Nvidia has moved its entire TX2 and Xavier Jetson module families to Non-Cancelable, Non-Returnable (NCNR) status. Final purchase orders must land by July 1, existing orders convert to NCNR on July 15, and last shipment closes July 15 of next year.
The trigger is manufacturing capacity. Memory vendors have progressively reallocated production toward higher-margin HBM and DDR5 in response to AI accelerator demand, leaving LPDDR4 — the memory type underpinning TX2 and Xavier — undersupplied and difficult to source at scale. Connect Tech, a Canadian system integrator and Nvidia channel partner, confirmed NCNR status for its own inventory and stated the deadlines are "based on Nvidia timelines."
Confirmed NCNR modules include the Jetson TX2 NX, Jetson TX2i (all SKUs), Jetson AGX Xavier 32GB Industrial, and Jetson Xavier NX in both 8GB and 16GB configurations. Connect Tech indicates Nvidia has flagged all TX2 and Xavier variants on its side, suggesting the scope is broader than the SKU list alone. The TX2 family dates to 2017; Xavier parts launched in 2018, with some industrial variants shipping as recently as 2021.
For engineering and procurement teams running robotics, autonomous vehicle, or factory automation stacks on these modules, the impact is immediate and unbudgeted. NCNR status removes the option to cancel or return orders, converting any in-flight procurement into a firm liability. Organizations that have not yet locked in multi-year supply agreements now compete in a closing window against every other integrator in the same position. The July 1 purchase-order deadline is weeks away, not quarters.
Nvidia points to its Orin family as the migration path. Orin runs on LPDDR5 and remains available, though at elevated prices. For Xavier NX deployments, the Orin NX is characterized as close to a drop-in replacement provided designs do not rely on specialized I/O configurations; form factor and power envelope are comparable. AGX Xavier-to-AGX Orin transitions are more straightforward, as both use the same 699-pin connector family, though power delivery and thermal validation are still required. For production hardware certified in regulated industries — medical robotics, industrial safety systems — requalification cycles can stretch months.
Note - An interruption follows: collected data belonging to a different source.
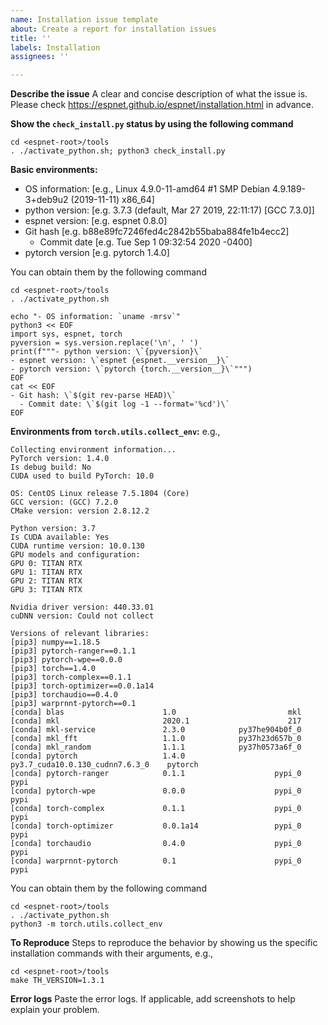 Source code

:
 ```yaml
---
name: Installation issue template
about: Create a report for installation issues
title: ''
labels: Installation
assignees: ''

---
```


**Describe the issue**
A clear and concise description of what the issue is.
Please check https://espnet.github.io/espnet/installation.html in advance.

**Show the `check_install.py` status by using the following command**
```
cd <espnet-root>/tools
. ./activate_python.sh; python3 check_install.py
```

**Basic environments:**
 - OS information: [e.g., Linux 4.9.0-11-amd64 #1 SMP Debian 4.9.189-3+deb9u2 (2019-11-11) x86_64]
 - python version: [e.g. 3.7.3 (default, Mar 27 2019, 22:11:17) [GCC 7.3.0]]
 - espnet version: [e.g. espnet 0.8.0]
 - Git hash [e.g. b88e89fc7246fed4c2842b55baba884fe1b4ecc2]
   - Commit date [e.g. Tue Sep 1 09:32:54 2020 -0400]
 - pytorch version [e.g. pytorch 1.4.0]

You can obtain them by the following command
```
cd <espnet-root>/tools
. ./activate_python.sh

echo "- OS information: `uname -mrsv`"
python3 << EOF
import sys, espnet, torch
pyversion = sys.version.replace('\n', ' ')
print(f"""- python version: \`{pyversion}\`
- espnet version: \`espnet {espnet.__version__}\`
- pytorch version: \`pytorch {torch.__version__}\`""")
EOF
cat << EOF
- Git hash: \`$(git rev-parse HEAD)\`
  - Commit date: \`$(git log -1 --format='%cd')\`
EOF
```

**Environments from `torch.utils.collect_env`:**
e.g.,
```
Collecting environment information...
PyTorch version: 1.4.0
Is debug build: No
CUDA used to build PyTorch: 10.0

OS: CentOS Linux release 7.5.1804 (Core)
GCC version: (GCC) 7.2.0
CMake version: version 2.8.12.2

Python version: 3.7
Is CUDA available: Yes
CUDA runtime version: 10.0.130
GPU models and configuration:
GPU 0: TITAN RTX
GPU 1: TITAN RTX
GPU 2: TITAN RTX
GPU 3: TITAN RTX

Nvidia driver version: 440.33.01
cuDNN version: Could not collect

Versions of relevant libraries:
[pip3] numpy==1.18.5
[pip3] pytorch-ranger==0.1.1
[pip3] pytorch-wpe==0.0.0
[pip3] torch==1.4.0
[pip3] torch-complex==0.1.1
[pip3] torch-optimizer==0.0.1a14
[pip3] torchaudio==0.4.0
[pip3] warprnnt-pytorch==0.1
[conda] blas                      1.0                         mkl
[conda] mkl                       2020.1                      217
[conda] mkl-service               2.3.0            py37he904b0f_0
[conda] mkl_fft                   1.1.0            py37h23d657b_0
[conda] mkl_random                1.1.1            py37h0573a6f_0
[conda] pytorch                   1.4.0           py3.7_cuda10.0.130_cudnn7.6.3_0    pytorch
[conda] pytorch-ranger            0.1.1                    pypi_0    pypi
[conda] pytorch-wpe               0.0.0                    pypi_0    pypi
[conda] torch-complex             0.1.1                    pypi_0    pypi
[conda] torch-optimizer           0.0.1a14                 pypi_0    pypi
[conda] torchaudio                0.4.0                    pypi_0    pypi
[conda] warprnnt-pytorch          0.1                      pypi_0    pypi
```
You can obtain them by the following command

```
cd <espnet-root>/tools
. ./activate_python.sh
python3 -m torch.utils.collect_env
```

**To Reproduce**
Steps to reproduce the behavior by showing us the specific installation commands with their arguments, e.g.,
```
cd <espnet-root>/tools
make TH_VERSION=1.3.1
```

**Error logs**
Paste the error logs. If applicable, add screenshots to help explain your problem.

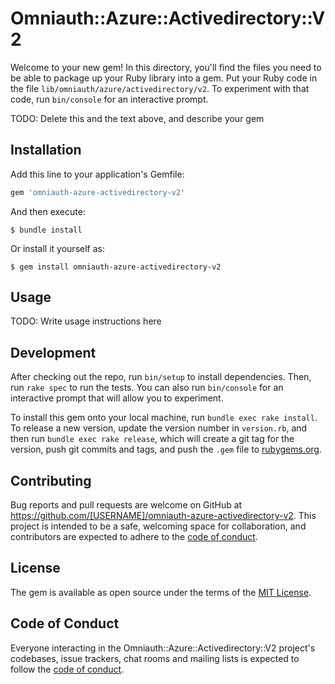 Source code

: # Omniauth::Azure::Activedirectory::V2

Welcome to your new gem! In this directory, you'll find the files you need to be able to package up your Ruby library into a gem. Put your Ruby code in the file `lib/omniauth/azure/activedirectory/v2`. To experiment with that code, run `bin/console` for an interactive prompt.

TODO: Delete this and the text above, and describe your gem

## Installation

Add this line to your application's Gemfile:

```ruby
gem 'omniauth-azure-activedirectory-v2'
```

And then execute:

    $ bundle install

Or install it yourself as:

    $ gem install omniauth-azure-activedirectory-v2

## Usage

TODO: Write usage instructions here

## Development

After checking out the repo, run `bin/setup` to install dependencies. Then, run `rake spec` to run the tests. You can also run `bin/console` for an interactive prompt that will allow you to experiment.

To install this gem onto your local machine, run `bundle exec rake install`. To release a new version, update the version number in `version.rb`, and then run `bundle exec rake release`, which will create a git tag for the version, push git commits and tags, and push the `.gem` file to [rubygems.org](https://rubygems.org).

## Contributing

Bug reports and pull requests are welcome on GitHub at https://github.com/[USERNAME]/omniauth-azure-activedirectory-v2. This project is intended to be a safe, welcoming space for collaboration, and contributors are expected to adhere to the [code of conduct](https://github.com/[USERNAME]/omniauth-azure-activedirectory-v2/blob/master/CODE_OF_CONDUCT.md).


## License

The gem is available as open source under the terms of the [MIT License](https://opensource.org/licenses/MIT).

## Code of Conduct

Everyone interacting in the Omniauth::Azure::Activedirectory::V2 project's codebases, issue trackers, chat rooms and mailing lists is expected to follow the [code of conduct](https://github.com/[USERNAME]/omniauth-azure-activedirectory-v2/blob/master/CODE_OF_CONDUCT.md).
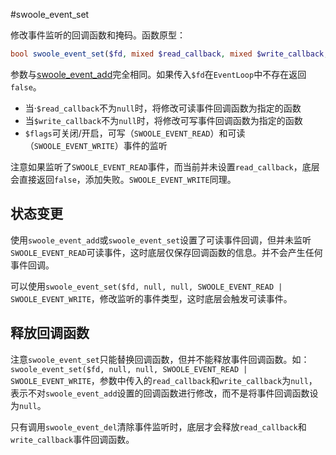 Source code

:#swoole_event_set

修改事件监听的回调函数和掩码。函数原型：
```php
bool swoole_event_set($fd, mixed $read_callback, mixed $write_callback, int $flags);
```

参数与[swoole_event_add](/wiki/page/119.html)完全相同。如果传入`$fd`在`EventLoop`中不存在返回`false`。

* 当·`$read_callback`不为`null`时，将修改可读事件回调函数为指定的函数
* 当`$write_callback`不为`null`时，将修改可写事件回调函数为指定的函数
* `$flags`可关闭/开启，可写（`SWOOLE_EVENT_READ`）和可读（`SWOOLE_EVENT_WRITE`）事件的监听

注意如果监听了`SWOOLE_EVENT_READ`事件，而当前并未设置`read_callback`，底层会直接返回`false`，添加失败。`SWOOLE_EVENT_WRITE`同理。

状态变更
----
使用`swoole_event_add`或`swoole_event_set`设置了可读事件回调，但并未监听`SWOOLE_EVENT_READ`可读事件，这时底层仅保存回调函数的信息。并不会产生任何事件回调。

可以使用`swoole_event_set($fd, null, null, SWOOLE_EVENT_READ | SWOOLE_EVENT_WRITE`，修改监听的事件类型，这时底层会触发可读事件。

释放回调函数
----
注意`swoole_event_set`只能替换回调函数，但并不能释放事件回调函数。如：`swoole_event_set($fd, null, null, SWOOLE_EVENT_READ | SWOOLE_EVENT_WRITE`，参数中传入的`read_callback`和`write_callback`为`null`，表示不对`swoole_event_add`设置的回调函数进行修改，而不是将事件回调函数设为`null`。

只有调用`swoole_event_del`清除事件监听时，底层才会释放`read_callback`和`write_callback`事件回调函数。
The broader signal is structural, not cyclical. This is not a temporary shortage that resolves when a fab cycle completes. Memory manufacturers have made a deliberate, durable choice to exit high-volume LPDDR4 production in favor of architectures with better margin and AI-workload alignment. Any embedded or edge platform still dependent on legacy DRAM nodes faces the same pressure: constrained supply, NCNR status, and accelerated end-of-life, regardless of deployment timeline.
Nvidia has not issued a public statement directly confirming the timelines; all deadlines currently derive from Connect Tech's supplier communication. Teams should verify directly with their Nvidia distribution channel before treating the July dates as authoritative. What is not in question is direction: LPDDR4-based Jetson modules are exiting the supply chain, and Orin migration is now a procurement imperative, not a roadmap aspiration.